Liberal and Catholic
I.
Born Again in Brooklyn
By: Michele Madigan Somerville
From New York Times June 27,2009
"About a decade ago, moved by a convergence of my longstanding fascination with religion and a time of great personal loss, I embarked on a search for a church and wound up a born-again Catholic. It was not a straight or untroubled path, guided as it was by both my attraction to and enmity for the Roman Catholic Church into which I was born and baptized.
Growing up Irish Catholic in New York City put me in a good position to experience the best and worst of the Church. Most of the Sisters of Charity who taught at my grade school were tyrants. In 1971 I knocked on the door of my parish rectory to inquire about becoming an altar server; I was advised that only boys could serve. Brides, said the priest, were the only females allowed on the altar. When my mother became critically ill at age 30, a Catholic priest administering last rites, refused to offer absolution when she, who had given birth to four children by age 25, refused to express contrition for taking birth control pills. People for whom I care deeply have been molested by priests.

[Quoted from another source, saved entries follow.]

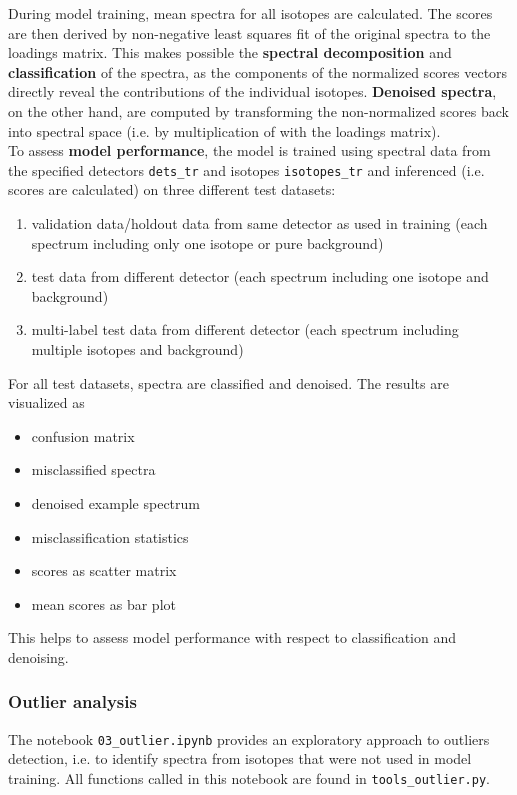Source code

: \documentclass[preprint,12pt, a4paper]{elsarticle}
\begin{document}
During model training, mean spectra for all isotopes are calculated. The scores are then derived by non-negative least squares fit of the original spectra to the loadings matrix. This makes possible the \textbf{spectral decomposition} and \textbf{classification} of the spectra, as the components of the normalized scores vectors directly reveal the contributions of the individual isotopes. \textbf{Denoised spectra}, on the other hand, are computed by transforming the non-normalized scores back into spectral space (i.e. by multiplication of with the loadings matrix). \\

To assess \textbf{model performance}, the model is trained using spectral data from the specified detectors \texttt{dets\_tr} and isotopes \texttt{isotopes\_tr} and inferenced (i.e. scores are calculated) on three different test datasets:
\begin{enumerate}
\item validation data/holdout data from same detector as used in training (each spectrum including 
only one isotope or pure background)
\item test data from different detector (each spectrum including one isotope and background)
\item multi-label test data from different detector (each spectrum including multiple isotopes and background)
\end{enumerate}


For all test datasets, spectra are classified and denoised. The results are visualized as 
\begin{itemize}
\item confusion matrix  
\item misclassified spectra  
\item denoised example spectrum  
\item misclassification statistics  
\item scores as scatter matrix  
\item mean scores as bar plot
\end{itemize}
  
This helps to assess model performance with respect to classification and denoising. 

\subsubsection{Outlier analysis}
The notebook \texttt{03\_outlier.ipynb} provides an exploratory approach to outliers detection, i.e. to identify spectra from isotopes that were not used in model training. All functions called in this notebook are found in \texttt{tools\_outlier.py}. 
\end{document}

In 1985, while working as a high school English teacher in a parochial school, I watched a 19-year student of mine weep in homeroom in response to that morning’s “pro-life” announcement, which included references to “mothers who killed their own babies.” I learned later that this young man’s mother had terminated a pregnancy two days earlier. My gay brother, at the time of his death at 45, felt despised by the Church he had always loved.
But a radical nun was the first person to teach me anything sophisticated about poetry. The Catholic Church in New York has fed, educated and clothed more poor people than any other agency in the city. On most days a logic-defying confidence in the potential of the sacraments to deliver grace persists in me. The beauty of even ordinary churches has never failed to astonish me. While I consider the brutality of the papacy, now and throughout history, a source of shame, Roman Catholic art, often commissioned by those very same bad popes is a source of pride, and comprises a tradition in which I, as a poet, often work.
Roman Catholic, as it turned out, was the language my spirit already knew. Burning hyssop and frankincense, the stark and heart-charging splendor of Gregorian chant, Marian devotion; the iconography, the Latin Agnus Dei and Litany of the Saints, the Angelus bells, the rapture at the crux of Catholic worship have always held fierce sway with me.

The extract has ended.